>>>>>

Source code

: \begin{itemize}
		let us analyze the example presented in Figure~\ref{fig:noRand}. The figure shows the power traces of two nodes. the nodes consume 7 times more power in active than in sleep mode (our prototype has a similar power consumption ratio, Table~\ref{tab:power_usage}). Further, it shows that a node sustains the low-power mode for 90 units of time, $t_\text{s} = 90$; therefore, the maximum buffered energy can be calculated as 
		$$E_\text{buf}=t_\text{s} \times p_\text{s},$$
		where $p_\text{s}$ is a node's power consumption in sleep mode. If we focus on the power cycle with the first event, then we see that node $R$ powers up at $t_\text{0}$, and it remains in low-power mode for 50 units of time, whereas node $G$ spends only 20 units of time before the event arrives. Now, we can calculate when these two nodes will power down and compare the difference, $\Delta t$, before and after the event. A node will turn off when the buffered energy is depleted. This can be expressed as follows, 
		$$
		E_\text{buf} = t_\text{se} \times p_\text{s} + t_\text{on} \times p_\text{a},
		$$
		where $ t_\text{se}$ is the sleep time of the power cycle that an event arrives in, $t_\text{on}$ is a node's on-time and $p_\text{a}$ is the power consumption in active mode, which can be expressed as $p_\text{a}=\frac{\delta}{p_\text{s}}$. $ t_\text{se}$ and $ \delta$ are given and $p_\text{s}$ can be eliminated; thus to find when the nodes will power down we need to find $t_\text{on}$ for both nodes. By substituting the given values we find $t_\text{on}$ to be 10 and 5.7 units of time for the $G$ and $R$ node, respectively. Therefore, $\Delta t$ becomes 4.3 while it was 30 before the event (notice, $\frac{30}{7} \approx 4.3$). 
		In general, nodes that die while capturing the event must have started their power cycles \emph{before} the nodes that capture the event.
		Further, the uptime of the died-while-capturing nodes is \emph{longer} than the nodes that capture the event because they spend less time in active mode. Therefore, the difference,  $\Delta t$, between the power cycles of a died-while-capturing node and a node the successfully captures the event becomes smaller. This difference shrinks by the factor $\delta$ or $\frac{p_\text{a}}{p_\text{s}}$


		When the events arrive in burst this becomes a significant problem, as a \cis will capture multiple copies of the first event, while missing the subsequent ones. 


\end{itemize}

<<<<<

The full data must appear again, retyped in every detail.

YOUR SOLUTION -
Source code

: \begin{itemize}
		let us analyze the example presented in Figure~\ref{fig:noRand}. The figure shows the power traces of two nodes. the nodes consume 7 times more power in active than in sleep mode (our prototype has a similar power consumption ratio, Table~\ref{tab:power_usage}). Further, it shows that a node sustains the low-power mode for 90 units of time, $t_\text{s} = 90$; therefore, the maximum buffered energy can be calculated as 
		$$E_\text{buf}=t_\text{s} \times p_\text{s},$$
		where $p_\text{s}$ is a node's power consumption in sleep mode. If we focus on the power cycle with the first event, then we see that node $R$ powers up at $t_\text{0}$, and it remains in low-power mode for 50 units of time, whereas node $G$ spends only 20 units of time before the event arrives. Now, we can calculate when these two nodes will power down and compare the difference, $\Delta t$, before and after the event. A node will turn off when the buffered energy is depleted. This can be expressed as follows, 
		$$
		E_\text{buf} = t_\text{se} \times p_\text{s} + t_\text{on} \times p_\text{a},
		$$
		where $ t_\text{se}$ is the sleep time of the power cycle that an event arrives in, $t_\text{on}$ is a node's on-time and $p_\text{a}$ is the power consumption in active mode, which can be expressed as $p_\text{a}=\frac{\delta}{p_\text{s}}$. $ t_\text{se}$ and $ \delta$ are given and $p_\text{s}$ can be eliminated; thus to find when the nodes will power down we need to find $t_\text{on}$ for both nodes. By substituting the given values we find $t_\text{on}$ to be 10 and 5.7 units of time for the $G$ and $R$ node, respectively. Therefore, $\Delta t$ becomes 4.3 while it was 30 before the event (notice, $\frac{30}{7} \approx 4.3$). 
		In general, nodes that die while capturing the event must have started their power cycles \emph{before} the nodes that capture the event.
		Further, the uptime of the died-while-capturing nodes is \emph{longer} than the nodes that capture the event because they spend less time in active mode. Therefore, the difference,  $\Delta t$, between the power cycles of a died-while-capturing node and a node the successfully captures the event becomes smaller. This difference shrinks by the factor $\delta$ or $\frac{p_\text{a}}{p_\text{s}}$


		When the events arrive in burst this becomes a significant problem, as a \cis will capture multiple copies of the first event, while missing the subsequent ones. 


\end{itemize}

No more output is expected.